Carbapenems are the antibiotics of choice for treating multidrug-resistant bacterial infections. Metallo-β-lactamases (MBLs) are carbapenemases capable of hydrolyzing nearly all therapeutically available beta-lactam antibiotics. Consequently, this research assessed the distribution of two MBL genes and three β-lactamases and their associated phenotypic resistance in diarrheal and urinary-tract infections (UTIs) to guide future policies. Samples were collected through a cross-sectional study, and β-lactamase genes were detected via PCR. A total of 228 diarrheal bacteria were isolated from 240 samples. The most predominant pathogens were Escherichia coli (32%) and Klebsiella spp. (7%). Phenotypic resistance to amoxicillin-clavulanic acid, aztreonam, cefuroxime, cefixime, cefepime, imipenem, meropenem, gentamicin, netilmicin, and amikacin was 50.4%, 65.6%, 66.8%, 80.5%, 54.4%, 41.6%, 25.7%, 41.2%, 37.2%, and 42.9%, respectively. A total of 142 UTI pathogens were identified from 150 urine samples. Klebsiella spp. (39%) and Escherichia coli (24%) were the major pathogens isolated. Phenotypic resistance to amoxicillin-clavulanic acid, aztreonam, cefuroxime, cefixime, cefepime, imipenem, meropenem, gentamicin, netilmicin, and amikacin was 93.7%, 75.0%, 91.5%, 93.7%, 88.0%, 72.5%, 13.6%, 44.4%, 71.1%, and 43%, respectively. Twenty-four diarrheal isolates carried blaNDM-1 or blaVIM genes. The overall MBL gene prevalence was 10.5%. Thirty-six UTI pathogens carried either blaNDM-1 or blaVIM genes (25.4%). Seven isolates carried both blaNDM-1 and blaVIM genes. MBL genes were strongly associated with phenotypic carbapenem and other β-lactam antibiotic resistance. blaOXA imparted significantly higher phenotypic resistance to β-lactam antibiotics. Active surveillance and stewardship programs are urgently needed to reduce carbapenem resistance in Bangladesh.

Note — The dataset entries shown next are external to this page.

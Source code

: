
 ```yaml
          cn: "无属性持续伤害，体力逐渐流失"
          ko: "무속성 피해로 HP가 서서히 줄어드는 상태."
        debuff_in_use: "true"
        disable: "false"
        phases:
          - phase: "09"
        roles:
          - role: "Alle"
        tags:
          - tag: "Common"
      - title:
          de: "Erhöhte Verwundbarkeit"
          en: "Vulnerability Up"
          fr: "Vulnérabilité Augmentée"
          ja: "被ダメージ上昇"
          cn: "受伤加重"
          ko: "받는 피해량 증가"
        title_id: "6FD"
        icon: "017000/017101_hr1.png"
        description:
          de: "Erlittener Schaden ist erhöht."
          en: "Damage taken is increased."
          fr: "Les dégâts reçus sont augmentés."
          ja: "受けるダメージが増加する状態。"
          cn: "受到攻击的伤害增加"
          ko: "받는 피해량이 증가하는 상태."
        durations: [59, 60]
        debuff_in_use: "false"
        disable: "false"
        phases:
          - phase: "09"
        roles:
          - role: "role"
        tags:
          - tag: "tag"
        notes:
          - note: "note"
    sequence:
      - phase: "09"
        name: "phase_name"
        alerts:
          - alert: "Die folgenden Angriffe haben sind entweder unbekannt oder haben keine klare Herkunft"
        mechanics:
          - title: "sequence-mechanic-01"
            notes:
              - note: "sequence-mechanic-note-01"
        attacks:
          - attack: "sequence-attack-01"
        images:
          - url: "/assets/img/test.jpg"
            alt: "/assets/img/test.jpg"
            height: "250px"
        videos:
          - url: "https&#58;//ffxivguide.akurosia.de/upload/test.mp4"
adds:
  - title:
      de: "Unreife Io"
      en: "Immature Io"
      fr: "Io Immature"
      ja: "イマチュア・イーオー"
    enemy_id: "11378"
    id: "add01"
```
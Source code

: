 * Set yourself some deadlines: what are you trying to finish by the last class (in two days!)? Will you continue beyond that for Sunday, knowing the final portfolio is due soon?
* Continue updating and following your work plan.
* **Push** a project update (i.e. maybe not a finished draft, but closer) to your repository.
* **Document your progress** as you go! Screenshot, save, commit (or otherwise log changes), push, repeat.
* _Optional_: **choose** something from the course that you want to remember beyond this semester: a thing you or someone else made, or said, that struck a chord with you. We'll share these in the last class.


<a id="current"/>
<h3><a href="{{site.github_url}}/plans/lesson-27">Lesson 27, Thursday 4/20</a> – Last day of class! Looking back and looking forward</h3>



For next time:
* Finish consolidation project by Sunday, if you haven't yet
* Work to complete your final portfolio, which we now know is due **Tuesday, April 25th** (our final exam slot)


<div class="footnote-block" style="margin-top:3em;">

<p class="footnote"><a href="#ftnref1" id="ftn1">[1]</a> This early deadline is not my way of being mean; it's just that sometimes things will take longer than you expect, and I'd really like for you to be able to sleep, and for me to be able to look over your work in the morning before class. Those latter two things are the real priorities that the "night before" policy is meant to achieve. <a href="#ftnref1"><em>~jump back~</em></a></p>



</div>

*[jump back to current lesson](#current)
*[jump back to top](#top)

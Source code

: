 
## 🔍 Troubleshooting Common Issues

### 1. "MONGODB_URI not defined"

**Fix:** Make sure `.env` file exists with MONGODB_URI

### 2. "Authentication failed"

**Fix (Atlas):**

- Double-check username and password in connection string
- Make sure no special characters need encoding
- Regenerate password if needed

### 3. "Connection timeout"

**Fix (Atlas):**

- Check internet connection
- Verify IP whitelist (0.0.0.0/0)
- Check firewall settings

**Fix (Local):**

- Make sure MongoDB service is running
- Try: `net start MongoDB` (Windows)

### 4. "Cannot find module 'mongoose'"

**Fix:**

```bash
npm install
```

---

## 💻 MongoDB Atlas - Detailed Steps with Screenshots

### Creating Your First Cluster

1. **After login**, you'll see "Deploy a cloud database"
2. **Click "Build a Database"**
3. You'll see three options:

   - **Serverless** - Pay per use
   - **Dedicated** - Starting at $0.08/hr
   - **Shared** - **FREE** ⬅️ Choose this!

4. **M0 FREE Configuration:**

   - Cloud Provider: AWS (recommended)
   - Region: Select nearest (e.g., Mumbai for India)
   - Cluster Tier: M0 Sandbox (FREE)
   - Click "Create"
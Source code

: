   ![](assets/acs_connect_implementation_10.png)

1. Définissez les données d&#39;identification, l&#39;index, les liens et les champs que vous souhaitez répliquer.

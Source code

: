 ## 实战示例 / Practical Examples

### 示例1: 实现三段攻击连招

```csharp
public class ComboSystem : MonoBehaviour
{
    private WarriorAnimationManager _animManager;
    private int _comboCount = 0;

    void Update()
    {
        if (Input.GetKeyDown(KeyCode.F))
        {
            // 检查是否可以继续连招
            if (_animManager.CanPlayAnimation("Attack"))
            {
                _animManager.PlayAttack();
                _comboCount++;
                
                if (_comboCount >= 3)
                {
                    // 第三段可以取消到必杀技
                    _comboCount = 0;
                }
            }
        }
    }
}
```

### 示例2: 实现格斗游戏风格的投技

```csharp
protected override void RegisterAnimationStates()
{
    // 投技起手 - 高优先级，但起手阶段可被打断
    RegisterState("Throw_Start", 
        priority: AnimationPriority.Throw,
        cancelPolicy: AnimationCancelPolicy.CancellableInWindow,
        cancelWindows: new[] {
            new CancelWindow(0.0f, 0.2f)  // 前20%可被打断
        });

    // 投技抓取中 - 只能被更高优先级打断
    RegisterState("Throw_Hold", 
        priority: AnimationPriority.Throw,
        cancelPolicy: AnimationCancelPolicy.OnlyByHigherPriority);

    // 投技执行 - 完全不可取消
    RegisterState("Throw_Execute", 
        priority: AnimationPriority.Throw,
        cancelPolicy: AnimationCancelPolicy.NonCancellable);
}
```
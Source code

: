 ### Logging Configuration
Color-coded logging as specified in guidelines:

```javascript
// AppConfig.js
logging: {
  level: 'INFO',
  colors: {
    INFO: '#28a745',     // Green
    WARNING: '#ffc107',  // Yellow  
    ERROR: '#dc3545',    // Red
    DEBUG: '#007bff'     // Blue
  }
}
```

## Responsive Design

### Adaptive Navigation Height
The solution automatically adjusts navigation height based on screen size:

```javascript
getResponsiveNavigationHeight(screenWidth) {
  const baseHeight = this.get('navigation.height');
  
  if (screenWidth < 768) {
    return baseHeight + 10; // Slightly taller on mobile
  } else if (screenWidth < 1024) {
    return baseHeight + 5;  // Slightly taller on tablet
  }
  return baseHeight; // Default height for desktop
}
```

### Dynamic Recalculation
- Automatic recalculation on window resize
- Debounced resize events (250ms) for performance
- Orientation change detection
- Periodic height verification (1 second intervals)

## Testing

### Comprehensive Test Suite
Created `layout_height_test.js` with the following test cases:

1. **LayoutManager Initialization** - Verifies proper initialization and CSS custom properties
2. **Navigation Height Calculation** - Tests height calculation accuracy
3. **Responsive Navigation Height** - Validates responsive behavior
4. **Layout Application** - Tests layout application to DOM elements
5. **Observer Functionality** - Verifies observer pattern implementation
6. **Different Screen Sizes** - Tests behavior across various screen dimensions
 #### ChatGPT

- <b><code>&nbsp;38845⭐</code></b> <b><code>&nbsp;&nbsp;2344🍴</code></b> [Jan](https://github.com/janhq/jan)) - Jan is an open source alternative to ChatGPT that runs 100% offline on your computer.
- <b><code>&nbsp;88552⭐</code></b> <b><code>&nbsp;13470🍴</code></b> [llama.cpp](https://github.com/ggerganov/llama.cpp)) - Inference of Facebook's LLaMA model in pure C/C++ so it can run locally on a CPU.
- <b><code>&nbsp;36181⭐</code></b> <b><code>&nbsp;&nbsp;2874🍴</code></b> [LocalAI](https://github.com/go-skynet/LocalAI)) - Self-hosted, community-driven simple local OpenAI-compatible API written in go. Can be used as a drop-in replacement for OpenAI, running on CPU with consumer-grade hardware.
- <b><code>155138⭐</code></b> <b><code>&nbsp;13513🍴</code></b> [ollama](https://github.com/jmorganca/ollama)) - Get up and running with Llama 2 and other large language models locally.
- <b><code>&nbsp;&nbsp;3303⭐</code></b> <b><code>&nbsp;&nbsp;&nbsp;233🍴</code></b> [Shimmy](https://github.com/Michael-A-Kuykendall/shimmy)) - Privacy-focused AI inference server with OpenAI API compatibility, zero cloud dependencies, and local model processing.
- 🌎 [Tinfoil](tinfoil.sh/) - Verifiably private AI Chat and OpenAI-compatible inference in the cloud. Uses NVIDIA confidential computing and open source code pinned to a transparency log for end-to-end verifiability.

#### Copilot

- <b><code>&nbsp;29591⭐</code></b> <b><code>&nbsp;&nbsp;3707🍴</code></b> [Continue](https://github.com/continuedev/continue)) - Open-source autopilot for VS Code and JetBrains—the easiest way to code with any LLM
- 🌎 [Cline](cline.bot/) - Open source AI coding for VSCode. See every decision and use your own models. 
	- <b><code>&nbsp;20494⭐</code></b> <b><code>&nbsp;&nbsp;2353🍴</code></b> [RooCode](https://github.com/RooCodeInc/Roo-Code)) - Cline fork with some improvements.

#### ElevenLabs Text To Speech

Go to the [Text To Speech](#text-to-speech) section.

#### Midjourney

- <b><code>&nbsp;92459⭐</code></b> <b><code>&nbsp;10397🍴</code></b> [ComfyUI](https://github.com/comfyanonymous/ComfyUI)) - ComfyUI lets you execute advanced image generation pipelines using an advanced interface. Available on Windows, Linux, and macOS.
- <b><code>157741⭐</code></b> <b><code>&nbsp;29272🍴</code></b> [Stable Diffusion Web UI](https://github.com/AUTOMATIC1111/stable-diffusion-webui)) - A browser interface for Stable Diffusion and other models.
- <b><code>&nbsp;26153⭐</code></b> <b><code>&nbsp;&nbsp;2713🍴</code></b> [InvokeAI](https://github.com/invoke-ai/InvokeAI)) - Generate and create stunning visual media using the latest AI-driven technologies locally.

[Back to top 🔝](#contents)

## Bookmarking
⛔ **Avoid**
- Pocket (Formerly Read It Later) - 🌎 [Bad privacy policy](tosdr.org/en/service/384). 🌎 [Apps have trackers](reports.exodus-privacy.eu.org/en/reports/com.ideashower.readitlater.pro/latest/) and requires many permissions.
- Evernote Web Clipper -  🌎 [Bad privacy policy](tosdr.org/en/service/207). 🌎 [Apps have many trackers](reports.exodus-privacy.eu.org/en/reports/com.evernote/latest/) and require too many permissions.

Keywords: Bangladesh; antimicrobial resistance; antimicrobial stewardship programs; blaNDM-1; blaVIM; co-resistance; diarrhea; metallo-beta-lactamase; urinary tract infections.

Figure 1

Phenotypic antibiotic resistance in diarrheal and UTI isolates. (A) Antibiotic susceptibilities were evaluated largely by the standard disk-diffusion methods for both diarrheal and UTI pathogens against amoxicillin-clavulanic acid (AMC 30 µg), aztreonam (ATM 30 µg), cefuroxime sodium (CXM 30 µg), cefixime (CFM 30 µg), cefepime (FEP 30 µg), imipenem (IMP 10 µg), meropenem (MEM 10 µg), gentamicin (CN 30 µg), netilmicin (NET 30 µg), and amikacin (AK 30 µg). ‘ns’ indicates no statistical differences (p > 0.05), ‘*’ means statistical differences were observed (p = 0.05 to 0.01) and ‘**’ indicates highly statistical differences were found. (B) Differential meropenem minimum inhibitory concentrations (MICs) of diarrheal and UTI isolates are shown. Percentages of bacteria at each MIC level were calculated. The X-axis indicates each of the MIC points, and the Y-axis represents the percentages of isolates at a particular MIC. p-values were calculated from the differences in MIC values between the two groups of clinical pathogens. ‘ns’ shows no statistical differences (p > 0.05), ‘*’ means significant statistical differences (p = 0.05 to 0.01), and ‘**’ indicates highly significant statistical differences.